**EXERCISE INSTRUCTIONS:** If a line of the data below contains the string "style", count it, then state the total alone.

**TASK INPUTS:**
+-------+
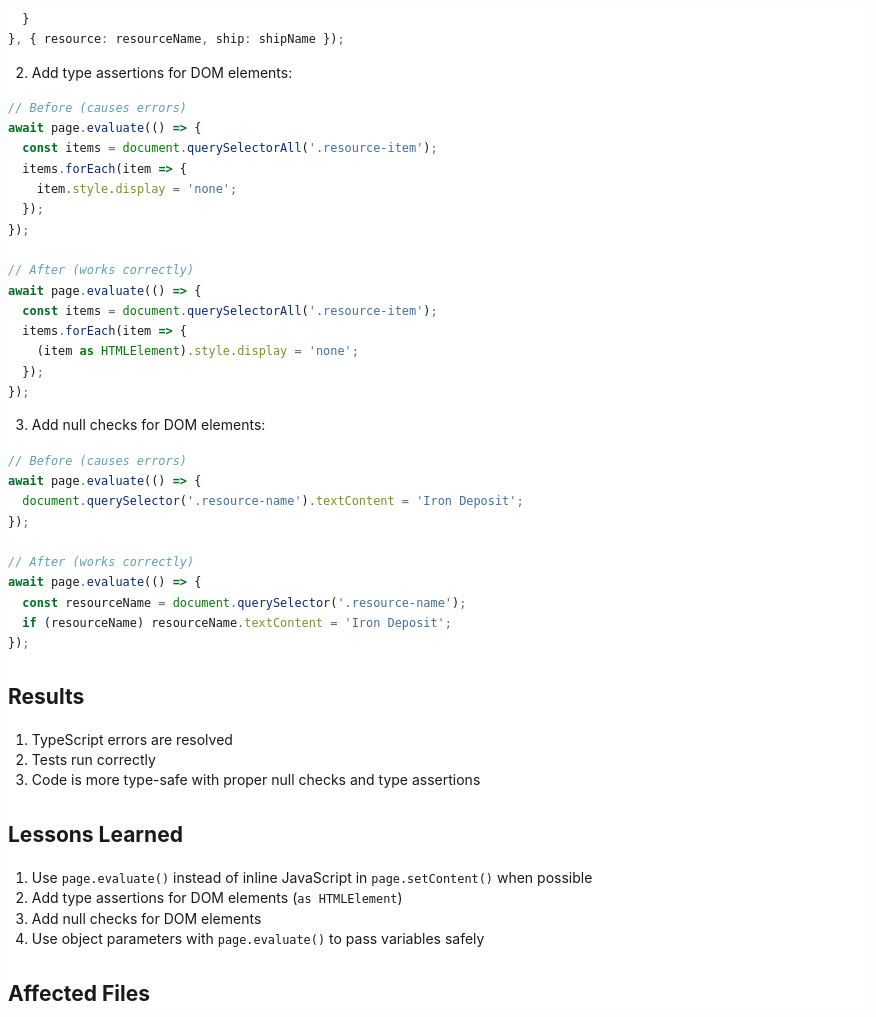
 ```typescript
  }
}, { resource: resourceName, ship: shipName });
```

2. Add type assertions for DOM elements:

```typescript
// Before (causes errors)
await page.evaluate(() => {
  const items = document.querySelectorAll('.resource-item');
  items.forEach(item => {
    item.style.display = 'none';
  });
});

// After (works correctly)
await page.evaluate(() => {
  const items = document.querySelectorAll('.resource-item');
  items.forEach(item => {
    (item as HTMLElement).style.display = 'none';
  });
});
```

3. Add null checks for DOM elements:

```typescript
// Before (causes errors)
await page.evaluate(() => {
  document.querySelector('.resource-name').textContent = 'Iron Deposit';
});

// After (works correctly)
await page.evaluate(() => {
  const resourceName = document.querySelector('.resource-name');
  if (resourceName) resourceName.textContent = 'Iron Deposit';
});
```

## Results

1. TypeScript errors are resolved
2. Tests run correctly
3. Code is more type-safe with proper null checks and type assertions

## Lessons Learned

1. Use `page.evaluate()` instead of inline JavaScript in `page.setContent()` when possible
2. Add type assertions for DOM elements (`as HTMLElement`)
3. Add null checks for DOM elements
4. Use object parameters with `page.evaluate()` to pass variables safely

## Affected Files

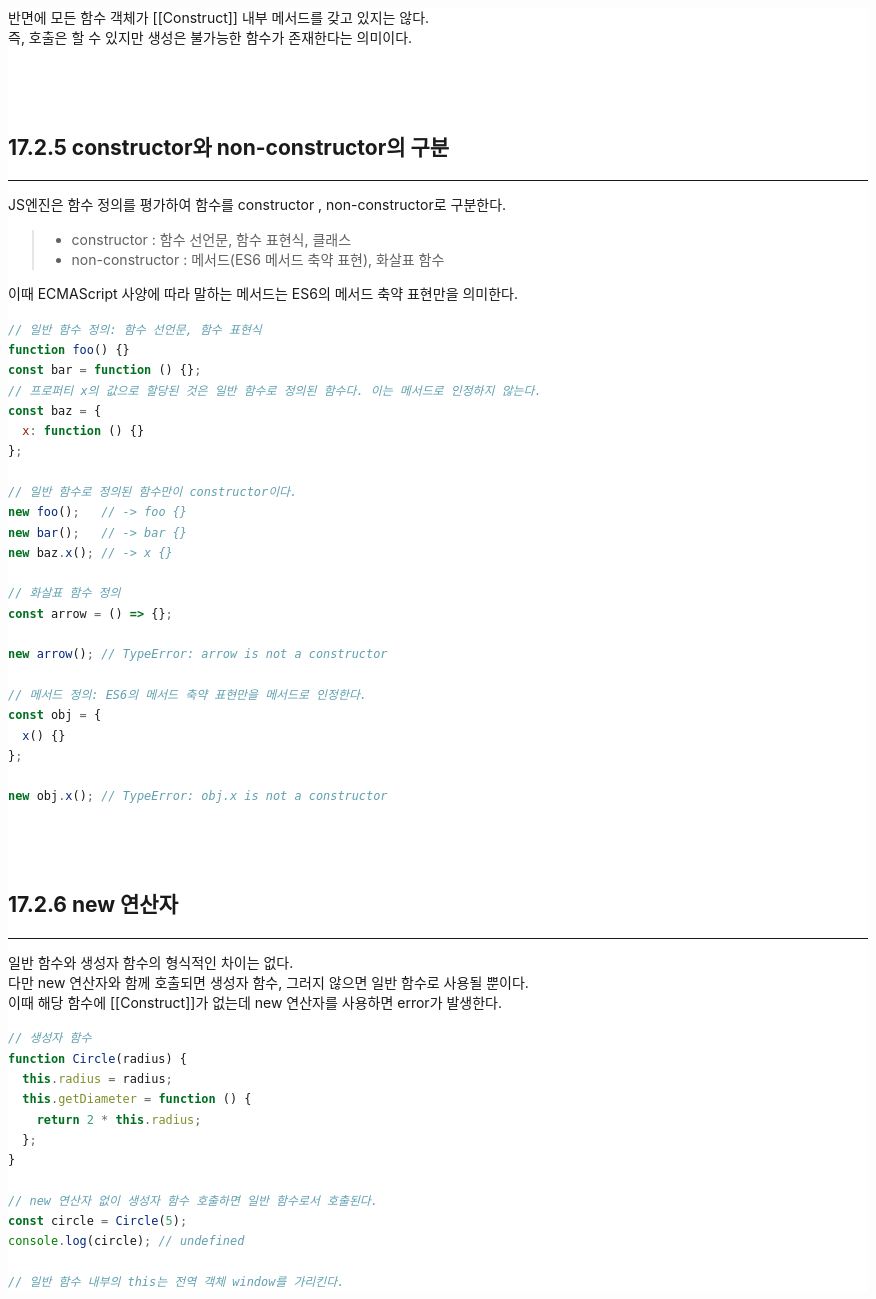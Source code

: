 반면에 모든 함수 객체가 [[Construct]] 내부 메서드를 갖고 있지는 않다.<br>
즉, 호출은 할 수 있지만 생성은 불가능한 함수가 존재한다는 의미이다.<br>

<br>
<br>

## 17.2.5 constructor와 non-constructor의 구분
---
JS엔진은 함수 정의를 평가하여 함수를 constructor , non-constructor로 구분한다.

> * constructor : 함수 선언문, 함수 표현식, 클래스
> * non-constructor : 메서드(ES6 메서드 축약 표현), 화살표 함수

이때 ECMAScript 사양에 따라 말하는 메서드는 ES6의 메서드 축약 표현만을 의미한다.

```javascript
// 일반 함수 정의: 함수 선언문, 함수 표현식
function foo() {}
const bar = function () {};
// 프로퍼티 x의 값으로 할당된 것은 일반 함수로 정의된 함수다. 이는 메서드로 인정하지 않는다.
const baz = {
  x: function () {}
};

// 일반 함수로 정의된 함수만이 constructor이다.
new foo();   // -> foo {}
new bar();   // -> bar {}
new baz.x(); // -> x {}

// 화살표 함수 정의
const arrow = () => {};

new arrow(); // TypeError: arrow is not a constructor

// 메서드 정의: ES6의 메서드 축약 표현만을 메서드로 인정한다.
const obj = {
  x() {}
};

new obj.x(); // TypeError: obj.x is not a constructor
```

<br>
<br>

## 17.2.6 new 연산자
---
일반 함수와 생성자 함수의 형식적인 차이는 없다.<br>
다만 new 연산자와 함께 호출되면 생성자 함수, 그러지 않으면 일반 함수로 사용될 뿐이다.<br>
이때 해당 함수에 [[Construct]]가 없는데 new 연산자를 사용하면 error가 발생한다.<br>

```javascript
// 생성자 함수
function Circle(radius) {
  this.radius = radius;
  this.getDiameter = function () {
    return 2 * this.radius;
  };
}

// new 연산자 없이 생성자 함수 호출하면 일반 함수로서 호출된다.
const circle = Circle(5);
console.log(circle); // undefined

// 일반 함수 내부의 this는 전역 객체 window를 가리킨다.
```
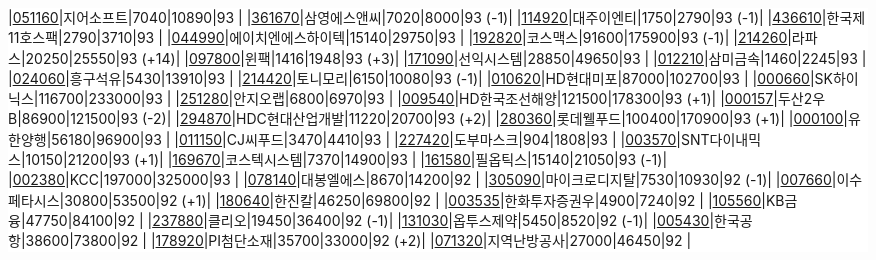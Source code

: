 |[051160](https://finance.daum.net/quotes/A051160)|지어소프트|7040|10890|93 |
|[361670](https://finance.daum.net/quotes/A361670)|삼영에스앤씨|7020|8000|93 (-1)|
|[114920](https://finance.daum.net/quotes/A114920)|대주이엔티|1750|2790|93 (-1)|
|[436610](https://finance.daum.net/quotes/A436610)|한국제11호스팩|2790|3710|93 |
|[044990](https://finance.daum.net/quotes/A044990)|에이치엔에스하이텍|15140|29750|93 |
|[192820](https://finance.daum.net/quotes/A192820)|코스맥스|91600|175900|93 (-1)|
|[214260](https://finance.daum.net/quotes/A214260)|라파스|20250|25550|93 (+14)|
|[097800](https://finance.daum.net/quotes/A097800)|윈팩|1416|1948|93 (+3)|
|[171090](https://finance.daum.net/quotes/A171090)|선익시스템|28850|49650|93 |
|[012210](https://finance.daum.net/quotes/A012210)|삼미금속|1460|2245|93 |
|[024060](https://finance.daum.net/quotes/A024060)|흥구석유|5430|13910|93 |
|[214420](https://finance.daum.net/quotes/A214420)|토니모리|6150|10080|93 (-1)|
|[010620](https://finance.daum.net/quotes/A010620)|HD현대미포|87000|102700|93 |
|[000660](https://finance.daum.net/quotes/A000660)|SK하이닉스|116700|233000|93 |
|[251280](https://finance.daum.net/quotes/A251280)|안지오랩|6800|6970|93 |
|[009540](https://finance.daum.net/quotes/A009540)|HD한국조선해양|121500|178300|93 (+1)|
|[000157](https://finance.daum.net/quotes/A000157)|두산2우B|86900|121500|93 (-2)|
|[294870](https://finance.daum.net/quotes/A294870)|HDC현대산업개발|11220|20700|93 (+2)|
|[280360](https://finance.daum.net/quotes/A280360)|롯데웰푸드|100400|170900|93 (+1)|
|[000100](https://finance.daum.net/quotes/A000100)|유한양행|56180|96900|93 |
|[011150](https://finance.daum.net/quotes/A011150)|CJ씨푸드|3470|4410|93 |
|[227420](https://finance.daum.net/quotes/A227420)|도부마스크|904|1808|93 |
|[003570](https://finance.daum.net/quotes/A003570)|SNT다이내믹스|10150|21200|93 (+1)|
|[169670](https://finance.daum.net/quotes/A169670)|코스텍시스템|7370|14900|93 |
|[161580](https://finance.daum.net/quotes/A161580)|필옵틱스|15140|21050|93 (-1)|
|[002380](https://finance.daum.net/quotes/A002380)|KCC|197000|325000|93 |
|[078140](https://finance.daum.net/quotes/A078140)|대봉엘에스|8670|14200|92 |
|[305090](https://finance.daum.net/quotes/A305090)|마이크로디지탈|7530|10930|92 (-1)|
|[007660](https://finance.daum.net/quotes/A007660)|이수페타시스|30800|53500|92 (+1)|
|[180640](https://finance.daum.net/quotes/A180640)|한진칼|46250|69800|92 |
|[003535](https://finance.daum.net/quotes/A003535)|한화투자증권우|4900|7240|92 |
|[105560](https://finance.daum.net/quotes/A105560)|KB금융|47750|84100|92 |
|[237880](https://finance.daum.net/quotes/A237880)|클리오|19450|36400|92 (-1)|
|[131030](https://finance.daum.net/quotes/A131030)|옵투스제약|5450|8520|92 (-1)|
|[005430](https://finance.daum.net/quotes/A005430)|한국공항|38600|73800|92 |
|[178920](https://finance.daum.net/quotes/A178920)|PI첨단소재|35700|33000|92 (+2)|
|[071320](https://finance.daum.net/quotes/A071320)|지역난방공사|27000|46450|92 |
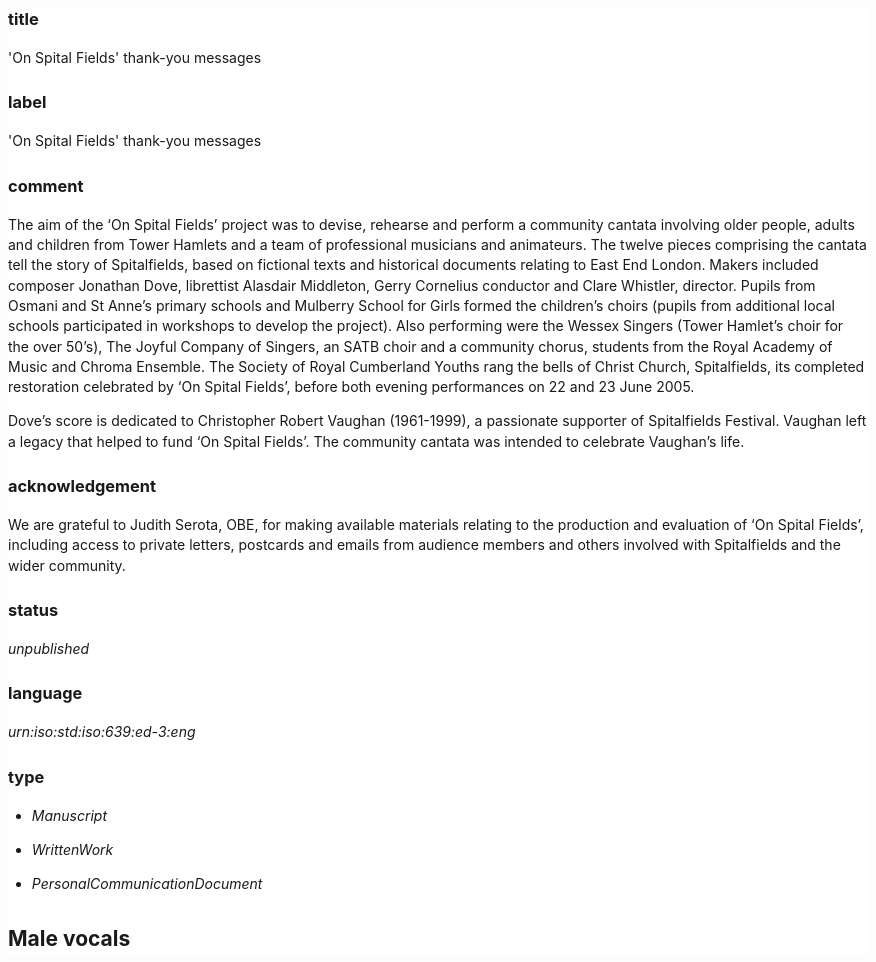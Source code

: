 ### title


'On Spital Fields' thank-you messages

### label


'On Spital Fields' thank-you messages

### comment


The aim of the ‘On Spital Fields’ project was to devise, rehearse and perform a community cantata involving older people, adults and children from Tower Hamlets and a team of professional musicians and animateurs. The twelve pieces comprising the cantata tell the story of Spitalfields, based on fictional texts and historical documents relating to East End London. Makers included composer Jonathan Dove, librettist Alasdair Middleton, Gerry Cornelius conductor and Clare Whistler, director. Pupils from Osmani and St Anne’s primary schools and Mulberry School for Girls formed the children’s choirs (pupils from additional local schools participated in workshops to develop the project). Also performing were the Wessex Singers (Tower Hamlet’s choir for the over 50’s), The Joyful Company of Singers, an SATB choir and a community chorus, students from the Royal Academy of Music and Chroma Ensemble. The Society of Royal Cumberland Youths rang the bells of Christ Church, Spitalfields, its completed restoration celebrated by ‘On Spital Fields’, before both evening performances on 22 and 23 June 2005. 

Dove’s score is dedicated to Christopher Robert Vaughan (1961-1999), a passionate supporter of Spitalfields Festival. Vaughan left a legacy that helped to fund ‘On Spital Fields’. The community cantata was intended to celebrate Vaughan’s life. 


### acknowledgement


We are grateful to Judith Serota, OBE, for making available materials relating to the production and evaluation of ‘On Spital Fields’, including access to private letters, postcards and emails from audience members and others involved with Spitalfields and the wider community.

### status


*unpublished*

### language


*urn:iso:std:iso:639:ed-3:eng*

### type

 - *Manuscript*

 - *WrittenWork*

 - *PersonalCommunicationDocument*

## Male vocals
+-------+
**WRITTEN RESPONSE:** 2